The main advantage of my CSR maxim is that, in contrast to the oft-suggested innocuous slogans — CSR should be an integral part of the company’s strategy, CSR should be embedded in the corporate genes, doing good while doing well, and the like — my “anything you, the shareholder, can do, I can do better” criterion is operational. It provides managers with a workable decision rule for selecting CSR projects: In essence, follow your unique, specialized capabilities. Consider the following cases:
Michael Porter and Mark Kramer described Cisco’s initiation of the Networking Academy project in 1997. Cisco realized that its initial CSR program for designing and installing computer networks for schools was impeded by the lack of qualified personnel to maintain the networks. Hiring network experts for schools was constrained by the general shortage of these professionals in both the public and private sectors. Using its specialized capabilities as the leading worldwide provider of network equipment, Cisco’s engineers developed Web-based, distance learning curricula to train and certify secondary and postsecondary-school students in networking administration.

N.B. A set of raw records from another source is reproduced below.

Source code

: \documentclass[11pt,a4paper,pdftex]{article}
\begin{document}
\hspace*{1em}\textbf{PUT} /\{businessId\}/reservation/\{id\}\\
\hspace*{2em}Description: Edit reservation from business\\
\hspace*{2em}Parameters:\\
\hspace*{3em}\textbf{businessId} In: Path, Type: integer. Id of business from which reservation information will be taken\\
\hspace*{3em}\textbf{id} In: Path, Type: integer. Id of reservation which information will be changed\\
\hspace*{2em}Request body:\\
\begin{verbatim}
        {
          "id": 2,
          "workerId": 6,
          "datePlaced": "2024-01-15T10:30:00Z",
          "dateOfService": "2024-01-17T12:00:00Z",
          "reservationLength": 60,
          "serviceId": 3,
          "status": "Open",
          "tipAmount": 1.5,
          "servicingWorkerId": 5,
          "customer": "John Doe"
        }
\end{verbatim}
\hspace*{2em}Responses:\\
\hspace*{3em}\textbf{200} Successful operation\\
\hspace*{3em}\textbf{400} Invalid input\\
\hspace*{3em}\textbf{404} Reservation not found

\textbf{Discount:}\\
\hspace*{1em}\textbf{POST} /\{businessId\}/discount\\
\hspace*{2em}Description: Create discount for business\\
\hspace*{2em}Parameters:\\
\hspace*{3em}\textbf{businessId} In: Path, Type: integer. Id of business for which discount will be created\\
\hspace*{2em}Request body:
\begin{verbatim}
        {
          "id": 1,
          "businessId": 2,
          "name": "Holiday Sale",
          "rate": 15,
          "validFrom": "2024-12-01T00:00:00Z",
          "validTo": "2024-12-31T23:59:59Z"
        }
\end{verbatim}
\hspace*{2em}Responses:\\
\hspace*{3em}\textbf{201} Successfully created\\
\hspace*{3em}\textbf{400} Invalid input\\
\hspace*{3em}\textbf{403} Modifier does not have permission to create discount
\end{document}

By 2008, the fast-expanding Network Academy trained six hundred thousand students in a year in more than a hundred sixty countries. As Porter and Kramer note: “Because the social goal of the program was tightly linked to Cisco’s specialized expertise, the company was able to create a high-quality curriculum rapidly and cost-effectively, creating far more social and economic value than if it had merely contributed cash and equipment to a worthy cause.” This laudable program, training a large number of young people all over the world in a highly demanded, high-paying skill, obviously cannot be conducted by Cisco shareholders. Moreover, as is often the case when managers use specialized capabilities in pursuing CSR, the company and its shareholders benefit, too — a win-win situation. Cisco, as the industry leader, has a large number of academy graduates who enable IT users around the world and boost demand for Cisco’s products. This program obviously meets my criterion for worthy CSR.